A Phase 1 clinical trial recently ended that involved “A Study of the Safety and Tolerability of MEDI-551 in Scleroderma.” MedImmune LLC, sponsor of the study, last updated the results of the trial in an abstract presented through Annals of the Rheumatic Diseases.
According to “Safety and Tolerability of MEDI-551 in Subjects with Systemic Sclerosis (SSC): Results from A Phase 1 Randomized, Placebo-Controlled Escalating Single-Dose Study,” the pharmacodynamics and safety profile of MEDI-551 warrant further clinical development. Although patients taking MEDI-551 experienced adverse and serious events potentially due to treatment, and patients taking placebo experienced none, events were singular, and the only death was related to scleroderma worsening, not treatment.
As is often the case in clinical trials for scleroderma, the majority of patients treated were female. Multiple centers–some international–were involved in the study, but most were located in the United States.
During the trial, patients were segmented into one of five cohorts, each receiving a different dose of MEDI-551, which ranged from 0.1 to 10.0 mg/kg body weight. Another cohort received a placebo for comparison. Patient enrollment was low, with 24 patients receiving MEDI-551 and 4 patients receiving placebo, but all patients completed the 85-day primary follow-up period. All patients were evaluated for pharmacokinetic and pharmacodynamic parameters through blood collection until B-cell counts in patients’ blood returned to a baseline value.

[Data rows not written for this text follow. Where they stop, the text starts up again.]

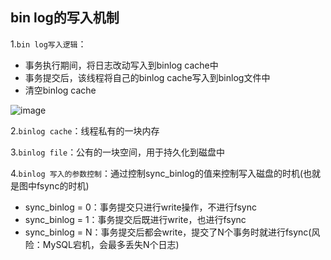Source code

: ## bin log的写入机制

1.`bin log写入逻辑`：

- 事务执行期间，将日志改动写入到binlog cache中
- 事务提交后，该线程将自己的binlog cache写入到binlog文件中
- 清空binlog cache

![image](https://tva3.sinaimg.cn/large/0085EwgIgy1gtgbybbd4mj60o00fxq7m02.jpg)

2.`binlog cache`：线程私有的一块内存

3.`binlog file`：公有的一块空间，用于持久化到磁盘中

4.`binlog 写入的参数控制`：通过控制sync_binlog的值来控制写入磁盘的时机(也就是图中fsync的时机)

- sync_binlog = 0：事务提交只进行write操作，不进行fsync
- sync_binlog = 1：事务提交后既进行write，也进行fsync
- sync_binlog = N：事务提交后都会write，提交了N个事务时就进行fsync(风险：MySQL宕机，会最多丢失N个日志)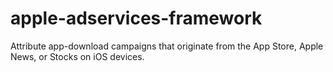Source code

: # apple-adservices-framework
Attribute app-download campaigns that originate from the App Store, Apple News, or Stocks on iOS devices.
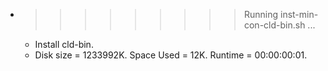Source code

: * >>>>>>>>> Running inst-min-con-cld-bin.sh ...
  * Install cld-bin.
  * Disk size = 1233992K. Space Used = 12K. Runtime = 00:00:00:01.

B-cells were of interest in the study as an indicator of MEDI-551 function, as the drug is a humanized afucosylated IgG1K monoclonal antibody that depletes B-cell count by binding to CD19 receptors on B-cells. B-cells that display CD19 are considered a major component of scleroderma pathogenesis. In the conclusions of the study, the authors stated that “Rapid sustained B-cell depletion was observed following single IV infusion with 3.0 and 10.0 mg/kg MEDI-551,” suggesting these may be key doses for future studies.
Importantly, some patients taking MEDI-551 saw a decline in clinical activity, as determined by decreased modified Rodnan Skin Score (mRSS), which aids in defining skin thickening. Depending on final analysis, MEDI-551 may be further investigated for safety and tolerability in patients, as well as for efficacy both in the long-term and in the short-term.